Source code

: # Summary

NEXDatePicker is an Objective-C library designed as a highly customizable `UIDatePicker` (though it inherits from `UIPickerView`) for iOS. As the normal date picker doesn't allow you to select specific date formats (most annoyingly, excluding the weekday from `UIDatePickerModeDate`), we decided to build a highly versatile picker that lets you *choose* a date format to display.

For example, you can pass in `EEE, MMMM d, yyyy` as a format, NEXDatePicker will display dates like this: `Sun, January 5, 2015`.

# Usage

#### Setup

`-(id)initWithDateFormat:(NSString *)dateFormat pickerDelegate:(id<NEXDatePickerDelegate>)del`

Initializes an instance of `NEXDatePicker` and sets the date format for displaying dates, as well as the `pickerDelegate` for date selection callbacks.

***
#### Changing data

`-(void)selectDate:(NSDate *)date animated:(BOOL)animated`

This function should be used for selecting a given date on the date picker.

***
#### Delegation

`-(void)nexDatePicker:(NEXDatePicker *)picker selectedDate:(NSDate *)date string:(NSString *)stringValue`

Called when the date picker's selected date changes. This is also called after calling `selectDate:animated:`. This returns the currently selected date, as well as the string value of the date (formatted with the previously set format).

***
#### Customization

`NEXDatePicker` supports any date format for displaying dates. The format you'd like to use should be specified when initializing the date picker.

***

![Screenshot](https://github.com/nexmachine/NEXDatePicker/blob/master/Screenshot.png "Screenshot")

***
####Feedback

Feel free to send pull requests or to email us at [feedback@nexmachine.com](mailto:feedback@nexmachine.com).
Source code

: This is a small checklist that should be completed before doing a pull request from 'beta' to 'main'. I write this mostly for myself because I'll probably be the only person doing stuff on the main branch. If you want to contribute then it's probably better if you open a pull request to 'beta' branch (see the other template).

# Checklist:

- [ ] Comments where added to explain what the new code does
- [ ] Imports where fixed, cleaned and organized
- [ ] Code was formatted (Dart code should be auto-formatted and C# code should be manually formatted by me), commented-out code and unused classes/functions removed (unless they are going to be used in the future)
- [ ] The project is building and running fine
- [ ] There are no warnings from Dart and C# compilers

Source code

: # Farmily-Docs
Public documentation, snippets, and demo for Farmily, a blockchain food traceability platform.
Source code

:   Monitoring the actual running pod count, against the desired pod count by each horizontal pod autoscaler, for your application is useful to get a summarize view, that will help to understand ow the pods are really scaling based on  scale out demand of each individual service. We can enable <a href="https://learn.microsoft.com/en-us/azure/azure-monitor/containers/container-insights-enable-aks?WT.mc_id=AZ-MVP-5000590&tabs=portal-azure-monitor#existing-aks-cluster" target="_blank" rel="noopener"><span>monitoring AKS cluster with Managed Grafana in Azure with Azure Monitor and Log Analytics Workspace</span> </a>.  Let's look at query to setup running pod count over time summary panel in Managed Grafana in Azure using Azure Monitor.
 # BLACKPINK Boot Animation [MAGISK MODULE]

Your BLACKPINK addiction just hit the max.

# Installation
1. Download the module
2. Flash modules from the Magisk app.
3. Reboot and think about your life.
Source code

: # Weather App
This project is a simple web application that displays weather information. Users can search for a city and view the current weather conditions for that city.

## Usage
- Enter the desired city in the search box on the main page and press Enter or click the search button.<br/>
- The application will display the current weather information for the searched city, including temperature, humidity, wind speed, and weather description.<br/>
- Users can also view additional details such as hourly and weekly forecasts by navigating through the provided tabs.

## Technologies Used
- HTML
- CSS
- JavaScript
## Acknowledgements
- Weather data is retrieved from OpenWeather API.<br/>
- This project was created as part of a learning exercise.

-- Task statement --
For every entry above, write out an exact copy.

-- Answer for the task --
Source code

: # Summary

NEXDatePicker is an Objective-C library designed as a highly customizable `UIDatePicker` (though it inherits from `UIPickerView`) for iOS. As the normal date picker doesn't allow you to select specific date formats (most annoyingly, excluding the weekday from `UIDatePickerModeDate`), we decided to build a highly versatile picker that lets you *choose* a date format to display.

For example, you can pass in `EEE, MMMM d, yyyy` as a format, NEXDatePicker will display dates like this: `Sun, January 5, 2015`.

# Usage

#### Setup

`-(id)initWithDateFormat:(NSString *)dateFormat pickerDelegate:(id<NEXDatePickerDelegate>)del`

Initializes an instance of `NEXDatePicker` and sets the date format for displaying dates, as well as the `pickerDelegate` for date selection callbacks.

***
#### Changing data

`-(void)selectDate:(NSDate *)date animated:(BOOL)animated`

This function should be used for selecting a given date on the date picker.

***
#### Delegation

`-(void)nexDatePicker:(NEXDatePicker *)picker selectedDate:(NSDate *)date string:(NSString *)stringValue`

Called when the date picker's selected date changes. This is also called after calling `selectDate:animated:`. This returns the currently selected date, as well as the string value of the date (formatted with the previously set format).

***
#### Customization

`NEXDatePicker` supports any date format for displaying dates. The format you'd like to use should be specified when initializing the date picker.

***

![Screenshot](https://github.com/nexmachine/NEXDatePicker/blob/master/Screenshot.png "Screenshot")

***
####Feedback

Feel free to send pull requests or to email us at [feedback@nexmachine.com](mailto:feedback@nexmachine.com).
Source code

: This is a small checklist that should be completed before doing a pull request from 'beta' to 'main'. I write this mostly for myself because I'll probably be the only person doing stuff on the main branch. If you want to contribute then it's probably better if you open a pull request to 'beta' branch (see the other template).

# Checklist:

- [ ] Comments where added to explain what the new code does
- [ ] Imports where fixed, cleaned and organized
- [ ] Code was formatted (Dart code should be auto-formatted and C# code should be manually formatted by me), commented-out code and unused classes/functions removed (unless they are going to be used in the future)
- [ ] The project is building and running fine
- [ ] There are no warnings from Dart and C# compilers

Source code

: # Farmily-Docs
Public documentation, snippets, and demo for Farmily, a blockchain food traceability platform.
Source code

:   Monitoring the actual running pod count, against the desired pod count by each horizontal pod autoscaler, for your application is useful to get a summarize view, that will help to understand ow the pods are really scaling based on  scale out demand of each individual service. We can enable <a href="https://learn.microsoft.com/en-us/azure/azure-monitor/containers/container-insights-enable-aks?WT.mc_id=AZ-MVP-5000590&tabs=portal-azure-monitor#existing-aks-cluster" target="_blank" rel="noopener"><span>monitoring AKS cluster with Managed Grafana in Azure with Azure Monitor and Log Analytics Workspace</span> </a>.  Let's look at query to setup running pod count over time summary panel in Managed Grafana in Azure using Azure Monitor.
 # BLACKPINK Boot Animation [MAGISK MODULE]

Your BLACKPINK addiction just hit the max.

# Installation
1. Download the module
2. Flash modules from the Magisk app.
3. Reboot and think about your life.
Source code

: # Weather App
This project is a simple web application that displays weather information. Users can search for a city and view the current weather conditions for that city.

## Usage
- Enter the desired city in the search box on the main page and press Enter or click the search button.<br/>
- The application will display the current weather information for the searched city, including temperature, humidity, wind speed, and weather description.<br/>
- Users can also view additional details such as hourly and weekly forecasts by navigating through the provided tabs.

## Technologies Used
- HTML
- CSS
- JavaScript
## Acknowledgements
- Weather data is retrieved from OpenWeather API.<br/>
- This project was created as part of a learning exercise.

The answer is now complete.